Information shown:
- Opening Delimiter -

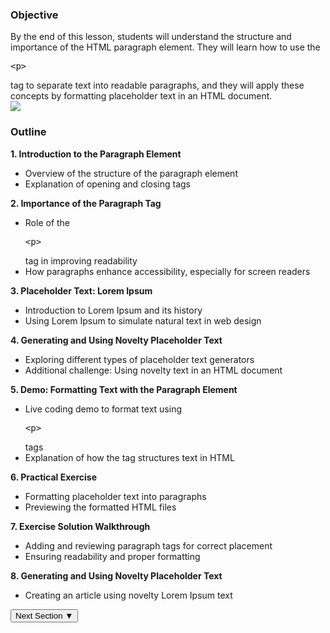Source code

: <section class="overview-yellow">
    <!-- Comment out sections you don't want -->
    <!--<div class="banner-image"><img class="banner-img" src="https://sc-course-materials.s3.us-west-2.amazonaws.com/frontend-course/assets/html/banner-html5.png"></div>-->
    <!-- end banner image -->
    <div class="main-wrapper">
        <!-- Comment out sections you don't want -->
        <!--<div class="lead-content"><img class="leading-image" src="https://sc-course-materials.s3.us-west-2.amazonaws.com/frontend-course/assets/html/html5-logo-trans.png"></div>-->
        <!-- end leading content -->
        <div class="content-lesson"><!-- main section for main content -->
<h3>Objective</h3>
            By the end of this lesson, students will understand the structure and importance of the HTML paragraph element. They will learn how to use the <pre class="tag-highlight">&lt;p&gt;</pre> tag to separate text into readable paragraphs, and they will apply these concepts by formatting placeholder text in an HTML document.
            <!--<p>
            <div class="video-player" id="video-player">
                <video id="lesson-video" controls>
                  <source src="https://sc-course-materials.s3.us-west-2.amazonaws.com/frontend-course/assets/images-global/tyler-service-singing-natl-anthem.mp4" type="video/mp4" />
                  Your browser does not support the video tag.
                </video>
            </div>
            </p>-->
        </div>
        <!-- Comment out sections you don't want -->
        <!--<div class="trail-content"><img class="trailing-image" src="https://sc-course-materials.s3.us-west-2.amazonaws.com/frontend-course/assets/html/html5-logo-trans.png"></div>-->
        <!-- end trailing content -->
    </div>
    <!-- Comment out sections you don't want -->
    <!--<div class="banner-image"><img class="banner-img" src="https://sc-course-materials.s3.us-west-2.amazonaws.com/frontend-course/assets/html/banner-html5.png"></div>-->
    <!-- end bottom banner -->
</section>
<section class="info-blue">
    <!-- Comment out sections you don't want -->
    <!--<div class="banner-image"><img class="banner-img" src="https://sc-course-materials.s3.us-west-2.amazonaws.com/frontend-course/assets/html/banner-html5.png"></div>-->
    <!-- end banner image -->
    <div class="main-wrapper">
        <!-- Comment out sections you don't want -->
        <div class="lead-content"><img class="leading-image" src="https://sc-course-materials.s3.us-west-2.amazonaws.com/frontend-course/assets/html/html5-logo-trans.png"></div>
        <!-- end leading content -->
        <div class="content-lesson">
        <p>
        <h3>Outline</h3>
            <strong>1. Introduction to the Paragraph Element</strong>
            <ul style="list-type: disc">
                <li>Overview of the structure of the paragraph element</li>
                <li>Explanation of opening and closing tags</li>
            </ul>
            <strong>2. Importance of the Paragraph Tag</strong>
            <ul style="list-type: disc">
                <li>Role of the <pre class="tag-highlight">&lt;p&gt;</pre> tag in improving readability</li>
                <li>How paragraphs enhance accessibility, especially for screen readers</li>
            </ul>
            <strong>3. Placeholder Text: Lorem Ipsum</strong>
            <ul style="list-type: disc">
                <li>Introduction to Lorem Ipsum and its history</li>
                <li>Using Lorem Ipsum to simulate natural text in web design</li>
            </ul>
            <strong>4. Generating and Using Novelty Placeholder Text</strong>
            <ul style="list-type: disc">
                <li>Exploring different types of placeholder text generators</li>
                <li>Additional challenge: Using novelty text in an HTML document</li>
            </ul>
            <strong>5. Demo: Formatting Text with the Paragraph Element</strong>
            <ul style="list-type: disc">
                <li>Live coding demo to format text using <pre class="tag-highlight">&lt;p&gt;</pre> tags</li>
                <li>Explanation of how the tag structures text in HTML</li>
            </ul>
            <strong>6. Practical Exercise</strong>
            <ul style="list-type: disc">
                <li>Formatting placeholder text into paragraphs</li>
                <li>Previewing the formatted HTML files</li>
            </ul>
            <strong>7. Exercise Solution Walkthrough</strong>
            <ul style="list-type: disc">
                <li>Adding and reviewing paragraph tags for correct placement</li>
                <li>Ensuring readability and proper formatting</li>
            </ul>
            <strong>8. Generating and Using Novelty Placeholder Text</strong>
            <ul style="list-type: disc">
                <li>Creating an article using novelty Lorem Ipsum text</li>
            </ul>
            </p>
            <button class="next-btn">Next Section ▼</button>
        </div>
        <!-- Comment out sections you don't want -->
        <!--<div class="trail-content"><img class="trailing-image" src="https://sc-course-materials.s3.us-west-2.amazonaws.com/frontend-course/assets/html/html5-logo-trans.png"></div>-->
        <!-- end leading content -->
    </div>
    <!-- Comment out sections you don't want -->
    <!--<div class="banner-image"><img class="banner-img" src="https://sc-course-materials.s3.us-west-2.amazonaws.com/frontend-course/assets/html/banner-html5.png"></div>-->
    <!-- end bottom banner -->
</section>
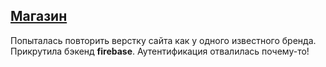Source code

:## [Магазин](https://candle-shop-ab739.web.app/)
Попыталась повторить верстку сайта как у одного известного бренда. Прикрутила бэкенд **firebase**. Аутентификация отвалилась почему-то!
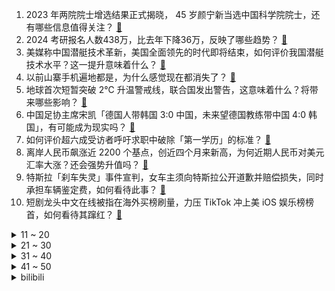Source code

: 1. 2023 年两院院士增选结果正式揭晓， 45 岁颜宁新当选中国科学院院士，还有哪些信息值得关注？ [:link:](https://www.zhihu.com/question/631332102)
2. 2024 考研报名人数438万，比去年下降36万，反映了哪些趋势？ [:link:](https://www.zhihu.com/question/631357154)
3. 美媒称中国潜艇技术革新，美国全面领先的时代即将结束，如何评价我国潜艇技术水平？这一提升意味着什么？ [:link:](https://www.zhihu.com/question/631334716)
4. 以前山寨手机遍地都是，为什么感觉现在都消失了？ [:link:](https://www.zhihu.com/question/628446546)
5. 地球首次短暂突破 2℃ 升温警戒线，联合国发出警告，这意味着什么？将带来哪些影响？ [:link:](https://www.zhihu.com/question/631285465)
6. 中国足协主席宋凯「德国人带韩国 3:0 中国，未来望德国教练带中国 4:0 韩国」，有可能成为现实吗？ [:link:](https://www.zhihu.com/question/631370552)
7. 如何评价超六成受访者呼吁求职中破除「第一学历」的标准？ [:link:](https://www.zhihu.com/question/631128150)
8. 离岸人民币飙涨近 2200 个基点，创近四个月来新高，为何近期人民币对美元汇率大涨？还会强势升值吗？ [:link:](https://www.zhihu.com/question/631304328)
9. 特斯拉「刹车失灵」事件宣判，女车主须向特斯拉公开道歉并赔偿损失，同时承担车辆鉴定费，如何看待此事？ [:link:](https://www.zhihu.com/question/631283095)
10. 短剧龙头中文在线被指在海外买榜刷量，力压 TikTok 冲上美 iOS 娱乐榜榜首，如何看待其蹿红？ [:link:](https://www.zhihu.com/question/630535561)
<details>
<summary>11 ~ 20</summary>

11. 深圳 11 月 23 日起调整二套住房最低首付款比例至 40% ，如何看待此举？将带来哪些影响？ [:link:](https://www.zhihu.com/question/631361339)
12. 如何看待天才少年曹原入职加州大学伯克利分校担任助理教授？ [:link:](https://www.zhihu.com/question/630703155)
13. 如何看待 TheShy 选手在 S13 决赛后次日开播后的弹幕氛围？ [:link:](https://www.zhihu.com/question/631218100)
14. 「茅台鸡尾酒」上市，周杰伦代言兼首席品鉴官，售价 539 元/瓶，如何看待这款产品？ [:link:](https://www.zhihu.com/question/631310370)
15. S11 夺冠的 EDG 会不会是 LPL 赛区最后一个全球总决赛冠军？ [:link:](https://www.zhihu.com/question/630903257)
16. 小时候流行的「屁股针」消失了吗？为何现在不流行了？ [:link:](https://www.zhihu.com/question/631262407)
17. 战胜新加坡后，泰国国家队官方：男足主帅波尔金下课，哪些信息值得关注？ [:link:](https://www.zhihu.com/question/631366335)
18. 一汽-大众 ID.7 正式预售，新车价格大曝光，有哪些值得关注的地方？ [:link:](https://www.zhihu.com/question/631369432)
19. 2026 年世界杯南美预选赛，巴西 0：1阿根廷，场面火爆，比赛因场外因素延迟，如何评价本场比赛？ [:link:](https://www.zhihu.com/question/631262889)
20. 记者实探北京儿童医院，内科日均接诊超 7000 人，远超医院承载能力，还有哪些信息值得关注？ [:link:](https://www.zhihu.com/question/631285709)
</details>
<details>
<summary>21 ~ 30</summary>

21. 开香槟可不可以不要那么浪费? [:link:](https://www.zhihu.com/question/39177254)
22. 从事什么职业/行业的职场人，容易进入「职场心霾」的状态？ [:link:](https://www.zhihu.com/question/630020762)
23. 2023 年两院院士增选结果公布，新晋院士中有你熟悉的老师吗？你对他/她有哪些印象？ [:link:](https://www.zhihu.com/question/631338129)
24. 五六千预算，买笔记本划算还是买迷你主机+便携式显示器划算？ [:link:](https://www.zhihu.com/question/429961265)
25. 如何评价《再见爱人》第三季第十二期（下）？ [:link:](https://www.zhihu.com/question/631294470)
26. 能推荐一部你看了三遍以上的电视剧吗？ [:link:](https://www.zhihu.com/question/628728219)
27. 新房，坐标长沙，建筑面积140，套内面积110平米左右，是适合水机联供还是单独中央空调+地暖？ [:link:](https://www.zhihu.com/question/631208709)
28. 影石与徕卡联合研发的运动相机Ace Pro发布，该相机有哪些亮点？ [:link:](https://www.zhihu.com/question/631196165)
29. 萧炎和林动谁更苦? [:link:](https://www.zhihu.com/question/630003890)
30. 如何看待《绝区零》新发布的比利角色展示 | 骑士登场? [:link:](https://www.zhihu.com/question/631286841)
</details>
<details>
<summary>31 ~ 40</summary>

31. 电影《饥饿游戏：鸣鸟与蛇之歌》有哪些细思极恐的细节？ [:link:](https://www.zhihu.com/question/630402112)
32. 一定要去看所谓的名著吗？ [:link:](https://www.zhihu.com/question/627740241)
33. 除了「可变分流」技术这种颠覆行业的硬科技，海尔空调还有哪些隐藏技能？ [:link:](https://www.zhihu.com/question/626653449)
34. 为什么说《甄嬛传》是悲剧？ [:link:](https://www.zhihu.com/question/630829722)
35. 销量下滑，车企通过裁员止损，但实际上裁员对解决销量问题又有多大帮助呢？ [:link:](https://www.zhihu.com/question/631149753)
36. 狗狗多久才会忘记一个人？ [:link:](https://www.zhihu.com/question/419246563)
37. 如何评价 Gumayusi 在 S13 总决赛上的表现？ [:link:](https://www.zhihu.com/question/630838511)
38. 深圳明起调整二套住房最低首付款比例至 40%，哪些信息值得关注？ [:link:](https://www.zhihu.com/question/631367910)
39. 首批北交所主题基金 11 月 23 日解禁，两年平均收跌 22.08 % ，哪些信息值得关注？ [:link:](https://www.zhihu.com/question/631392998)
40. 航天员在太空中出舱后，不小心漂离了太空飞船，该如何回去？ [:link:](https://www.zhihu.com/question/526615427)
</details>
<details>
<summary>41 ~ 50</summary>

41. 韩国宣布中止《〈板门店宣言〉军事领域履行协议》的部分效力，此举会产生哪些影响？还有哪些信息值得关注？ [:link:](https://www.zhihu.com/question/631283625)
42. 币安与美国司法部达成协议，赵长鹏认罪辞去 CEO 职务，公司将支付超40亿美元罚款，哪些信息值得关注？ [:link:](https://www.zhihu.com/question/631261863)
43. 「广西老表」火了，有人凌晨一点排队全款拿下，这款「桂花牌」手表为何突然火了？如何看待此事？ [:link:](https://www.zhihu.com/question/631262050)
44. 英伟达三季度营收增两倍，预计四季度业绩将受出口管制影响，正开发不需要许可证的新产品，哪些信息值得关注？ [:link:](https://www.zhihu.com/question/631284097)
45. 马斯克爆料 OpenAI 前员工举报信，指出 Altman 和 Greg 七宗罪，哪些信息值得关注？ [:link:](https://www.zhihu.com/question/631282311)
46. 消费者称千元预算已经挑不到一件心仪的羽绒服，「有新锐国产品牌卖到 7000 元 」，如何看待此现象？ [:link:](https://www.zhihu.com/question/631270988)
47. 北交所成交额达 131 亿元，再创新纪录，合格投资者人数达 626 万，哪些信息值得关注？ [:link:](https://www.zhihu.com/question/631330031)
48. 如何不经意的和别人透露我家猫很可爱？ [:link:](https://www.zhihu.com/question/630401508)
49. 《宁安如梦》中哪些角色的故事让你感受到「意难平」？ [:link:](https://www.zhihu.com/question/631327551)
50. 错过的人还会重逢吗？ [:link:](https://www.zhihu.com/question/457081593)
</details><details>
<summary>bilibili</summary>

</details>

- Closing Delimiter -

Exercise instructions:
Which lines above contain the word "Ipsum"? Copy all of them.

Task solution:
            <strong>3. Placeholder Text: Lorem Ipsum</strong>
                <li>Introduction to Lorem Ipsum and its history</li>
                <li>Using Lorem Ipsum to simulate natural text in web design</li>
                <li>Creating an article using novelty Lorem Ipsum text</li>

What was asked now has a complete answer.